四忌人情與依他。凡初修人往往隨人而轉,以耳為目,若依善知識,本屬正辦,但不可一味人情,譬如先修之法,如先請之醫,人情也,如醫藥不對,久不見效,只有改請他醫,當重於性命,不得再人情以自誤也。彼之輕於換醫藥者,雖多半人情用事,亦由自己不真痛切,如果以自己為本位,審明利害關係,服藥無效,先自警覺,即速改方,萬無猶豫進退,偏重人情之理;如服藥有效,則於生命有關,又豈可因人情而改道?故操縱在自己,切勿依賴他人,以耳為目。

修行人每苦在不知,一不知自己根本毛病,二不知何者是名醫,三不知何者是妙藥,四不知如何情況方為有效,五不知服藥後,必有種種反應,因疑怖而中止。故未修前,是盲從;正修時,是瞎練;稍得境界,又屬自是。一誤再誤,可勝痛哉!

五忌呆板執病。修行人如作工,不可無巧思,以巧則事半功倍也。佛法無定法,假定為禪、密、淨土等法,用以歸宗,然以各人根器不同,法亦隨之而變,如死守不化,不以活潑,靈機無由啟發,安得至自在之境,登極樂地哉?

故專一與死守不同,如志願往西,忽又慕生東方,此不得名專。
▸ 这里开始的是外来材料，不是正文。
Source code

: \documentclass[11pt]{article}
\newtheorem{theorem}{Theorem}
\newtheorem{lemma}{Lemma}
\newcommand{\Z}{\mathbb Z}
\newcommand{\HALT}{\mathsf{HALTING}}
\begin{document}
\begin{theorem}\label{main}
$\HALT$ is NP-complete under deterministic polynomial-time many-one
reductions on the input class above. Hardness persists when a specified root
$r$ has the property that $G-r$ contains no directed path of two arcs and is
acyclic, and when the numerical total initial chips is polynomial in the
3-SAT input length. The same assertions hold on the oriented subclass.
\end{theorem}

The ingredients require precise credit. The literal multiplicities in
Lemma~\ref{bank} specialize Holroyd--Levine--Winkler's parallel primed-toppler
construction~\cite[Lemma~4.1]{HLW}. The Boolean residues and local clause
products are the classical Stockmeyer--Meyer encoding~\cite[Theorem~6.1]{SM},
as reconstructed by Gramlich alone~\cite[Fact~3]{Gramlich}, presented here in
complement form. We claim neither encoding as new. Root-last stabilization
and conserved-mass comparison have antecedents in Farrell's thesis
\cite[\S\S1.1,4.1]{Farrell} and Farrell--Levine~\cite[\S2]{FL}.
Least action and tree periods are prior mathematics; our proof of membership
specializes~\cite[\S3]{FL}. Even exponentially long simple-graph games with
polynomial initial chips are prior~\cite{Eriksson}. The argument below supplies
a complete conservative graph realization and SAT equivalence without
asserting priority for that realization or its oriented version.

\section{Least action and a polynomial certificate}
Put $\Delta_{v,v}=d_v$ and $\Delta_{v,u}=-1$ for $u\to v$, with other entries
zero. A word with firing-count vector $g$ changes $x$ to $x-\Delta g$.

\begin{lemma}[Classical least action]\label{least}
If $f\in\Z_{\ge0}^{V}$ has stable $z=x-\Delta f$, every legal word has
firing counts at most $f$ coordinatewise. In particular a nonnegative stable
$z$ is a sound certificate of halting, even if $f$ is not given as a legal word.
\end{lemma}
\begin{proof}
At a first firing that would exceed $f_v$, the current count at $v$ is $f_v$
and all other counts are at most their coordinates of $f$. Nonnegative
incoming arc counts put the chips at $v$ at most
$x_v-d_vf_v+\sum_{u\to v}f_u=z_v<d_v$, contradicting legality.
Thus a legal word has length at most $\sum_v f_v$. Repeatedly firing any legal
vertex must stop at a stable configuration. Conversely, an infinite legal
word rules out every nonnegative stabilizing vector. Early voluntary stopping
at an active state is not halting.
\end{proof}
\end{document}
當知東西方同一極樂道場,東西只是假名,四維上下,各有佛土莊嚴。我當先淨其意,取得往生之資格,則東亦可、西亦可,無不應願往生,此不得名活。若死守一法,以為西方是唯一樂土,無有餘方,執見如此堅固,往生實是難事。眾生病苦,只是我執,學佛正要去我執,若因修持,再加一層執病,豈非苦上加苦!凡習氣深厚,皆因執病而起,馬祖死守坐禪,是名執病,為南岳所呵,他宗亦無不同此病。然更有一班貪便利取巧之人,以為十念即可往生,真便宜之至,只待臨終用功,佛自然來接引,真是夢中見財而喜,故不得不督促之,使勿放逸。
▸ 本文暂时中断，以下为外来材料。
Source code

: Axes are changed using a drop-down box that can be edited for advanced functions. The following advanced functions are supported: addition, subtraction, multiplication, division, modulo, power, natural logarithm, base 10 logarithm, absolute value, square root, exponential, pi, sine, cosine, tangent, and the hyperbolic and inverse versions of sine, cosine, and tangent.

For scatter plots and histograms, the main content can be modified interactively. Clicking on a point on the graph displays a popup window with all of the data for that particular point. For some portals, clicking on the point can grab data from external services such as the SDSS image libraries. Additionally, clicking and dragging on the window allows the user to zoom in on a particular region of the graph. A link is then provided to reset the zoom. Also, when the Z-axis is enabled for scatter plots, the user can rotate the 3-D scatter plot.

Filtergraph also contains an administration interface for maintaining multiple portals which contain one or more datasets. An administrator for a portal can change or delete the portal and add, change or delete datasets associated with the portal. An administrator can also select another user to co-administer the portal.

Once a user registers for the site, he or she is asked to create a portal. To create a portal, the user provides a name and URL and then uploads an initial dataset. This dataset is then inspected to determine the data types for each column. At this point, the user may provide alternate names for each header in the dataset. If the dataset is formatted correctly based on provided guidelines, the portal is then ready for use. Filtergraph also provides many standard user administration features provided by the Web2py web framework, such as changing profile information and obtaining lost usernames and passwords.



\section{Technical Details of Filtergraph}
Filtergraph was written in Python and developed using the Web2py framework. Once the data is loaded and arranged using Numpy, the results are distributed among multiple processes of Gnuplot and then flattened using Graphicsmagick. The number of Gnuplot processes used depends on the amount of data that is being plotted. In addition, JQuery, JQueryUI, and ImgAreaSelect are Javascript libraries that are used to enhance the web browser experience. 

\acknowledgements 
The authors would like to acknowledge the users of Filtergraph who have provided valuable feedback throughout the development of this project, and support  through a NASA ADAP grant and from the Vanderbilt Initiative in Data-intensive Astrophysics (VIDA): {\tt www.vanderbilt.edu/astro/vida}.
惟眾生難度,扶得西來東又倒,要當善為調處,如調琴弦,鬆緩則不成聲,太急則弦斷。第一先啟其活潑靈機,第二曉以利害,使自己痛切。用功時,如率兵攻敵,義無反顧;不用時,則一切放下,視若無事,而心則常活潑潑地,如是用功,方名精進。

六忌不依規矩。凡修一法,必有師承,初學其責任在師,信受後,必依法奉行,如以我見為是,變更其法,則成就實難。昔有修心中心法者,規矩必得兩小時,彼自以為念咒比他人快,只要一點半鐘,即可夠一千八十遍,遂不依規矩而修,後終無效,反疑他人所修者為不實,遂疑法謗師,此實大忌。

故付法之先,應極慎重,考察身體、時間,各種因緣配合,方無流弊。而受法者,以老實懇切為主,多問可以釋疑,亦貴在自覺耳。

七忌失覺照。此是修行者最大毛病,凡修行至數十年,不得絲毫受用者,正坐此病。蓋修在一時,而用在平日。覺照功夫,是修行人唯一目標,亦斷苦證真唯一方法。眾生顛倒苦惱,只因不覺,外物來誘,不問順逆,枉被流轉,若以慧力覺照,知其虛妄,內外雙空,不受搖惑,自然無喜無瞋,不造惡因,不起惡緣,不受苦果矣。覺照是因地先覺,覺在事前,故名大智覺;照是練習抵抗,諸境前來,得失利害之辨,於人天交戰時,能一決進退,不動不搖,力自充足。

故無論何時、何地、何事,皆當警覺觀照,不宜忘卻。行者每分修時與平時為兩件事,以為平時行住坐臥,待人接物,都不是修,一誤也。

行人不知覺照即是對境練心,以不明心地法門,故不知用心方法,二誤也。

行人口說空,所作事業仍不能空,因不能覺照,無由證空,三誤也。

行人不知覺照是最要緊之用功法門,越多練越好,越逢刺激事,越可反證自己之定慧力。而彼但求福報,不能大受,不起大用,四誤也。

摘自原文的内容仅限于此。